* [The problem]: Repeat verbatim, and only, the lines of the data below, beginning at the line that contains "#####创建 Stream" and stopping after the line that contains "- public static DoubleStream".

----- Provided data

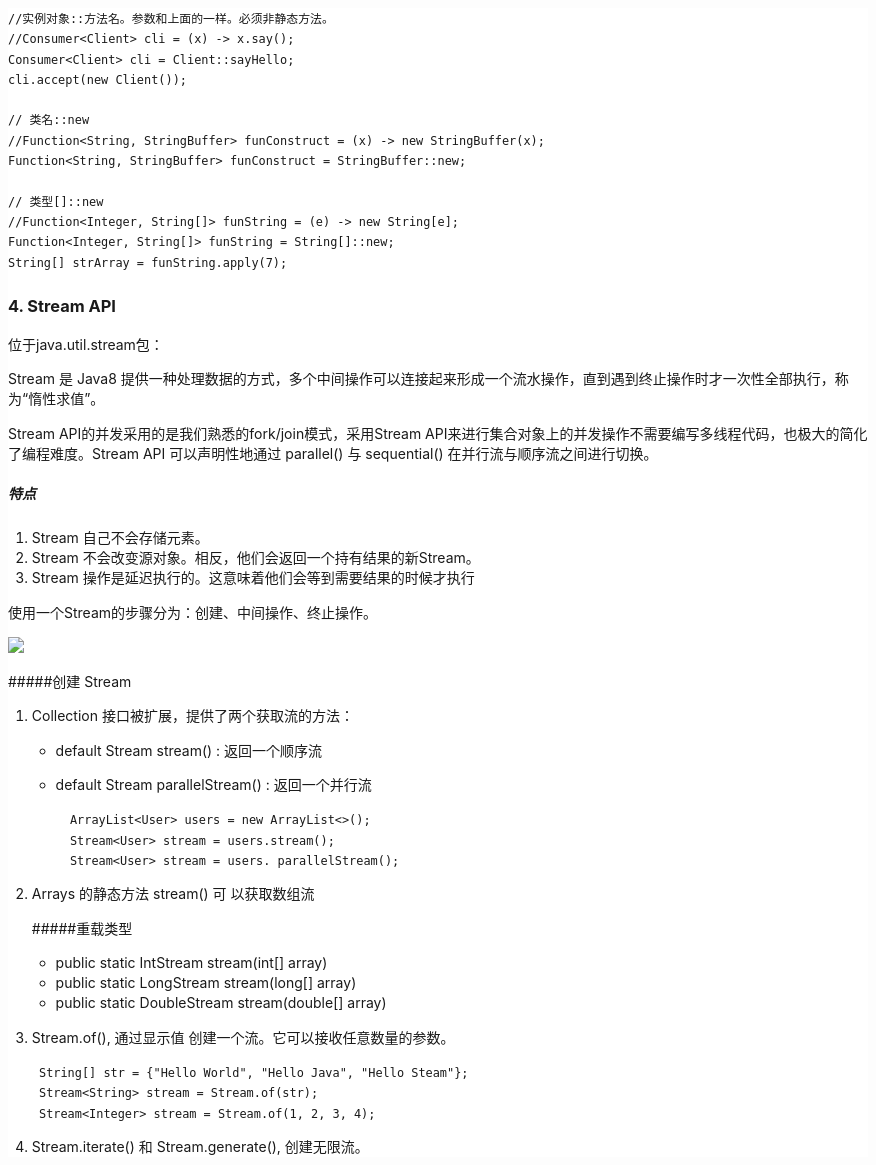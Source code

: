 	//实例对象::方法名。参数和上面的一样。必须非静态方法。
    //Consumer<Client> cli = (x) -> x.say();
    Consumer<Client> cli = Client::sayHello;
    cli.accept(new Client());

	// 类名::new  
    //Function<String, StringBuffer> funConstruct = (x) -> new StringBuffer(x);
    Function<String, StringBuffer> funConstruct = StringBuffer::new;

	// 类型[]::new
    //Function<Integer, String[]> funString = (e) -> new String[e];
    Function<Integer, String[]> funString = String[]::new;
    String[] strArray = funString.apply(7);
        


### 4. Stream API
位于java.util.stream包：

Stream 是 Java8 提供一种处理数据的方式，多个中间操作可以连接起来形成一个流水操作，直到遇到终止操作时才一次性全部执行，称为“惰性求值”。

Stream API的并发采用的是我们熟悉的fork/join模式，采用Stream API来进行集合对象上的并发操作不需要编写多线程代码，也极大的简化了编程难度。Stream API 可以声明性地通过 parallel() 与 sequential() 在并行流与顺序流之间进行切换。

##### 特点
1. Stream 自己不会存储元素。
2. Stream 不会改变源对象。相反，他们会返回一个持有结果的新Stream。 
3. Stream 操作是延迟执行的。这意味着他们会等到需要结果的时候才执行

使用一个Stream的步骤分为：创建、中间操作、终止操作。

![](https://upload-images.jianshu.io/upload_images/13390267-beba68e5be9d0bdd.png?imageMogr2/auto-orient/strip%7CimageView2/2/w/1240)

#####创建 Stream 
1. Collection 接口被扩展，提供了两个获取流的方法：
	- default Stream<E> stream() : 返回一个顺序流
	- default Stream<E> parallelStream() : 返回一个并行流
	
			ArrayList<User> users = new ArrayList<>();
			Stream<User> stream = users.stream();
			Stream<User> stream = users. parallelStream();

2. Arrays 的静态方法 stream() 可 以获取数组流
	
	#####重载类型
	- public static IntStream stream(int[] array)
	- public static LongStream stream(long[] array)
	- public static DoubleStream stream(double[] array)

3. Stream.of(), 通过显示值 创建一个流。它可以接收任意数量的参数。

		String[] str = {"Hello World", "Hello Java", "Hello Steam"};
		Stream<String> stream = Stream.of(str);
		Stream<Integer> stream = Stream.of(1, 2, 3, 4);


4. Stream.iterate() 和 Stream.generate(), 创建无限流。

----------

* [Result]:
#####创建 Stream 
1. Collection 接口被扩展，提供了两个获取流的方法：
	- default Stream<E> stream() : 返回一个顺序流
	- default Stream<E> parallelStream() : 返回一个并行流
	
			ArrayList<User> users = new ArrayList<>();
			Stream<User> stream = users.stream();
			Stream<User> stream = users. parallelStream();

2. Arrays 的静态方法 stream() 可 以获取数组流
	
	#####重载类型
	- public static IntStream stream(int[] array)
	- public static LongStream stream(long[] array)
	- public static DoubleStream stream(double[] array)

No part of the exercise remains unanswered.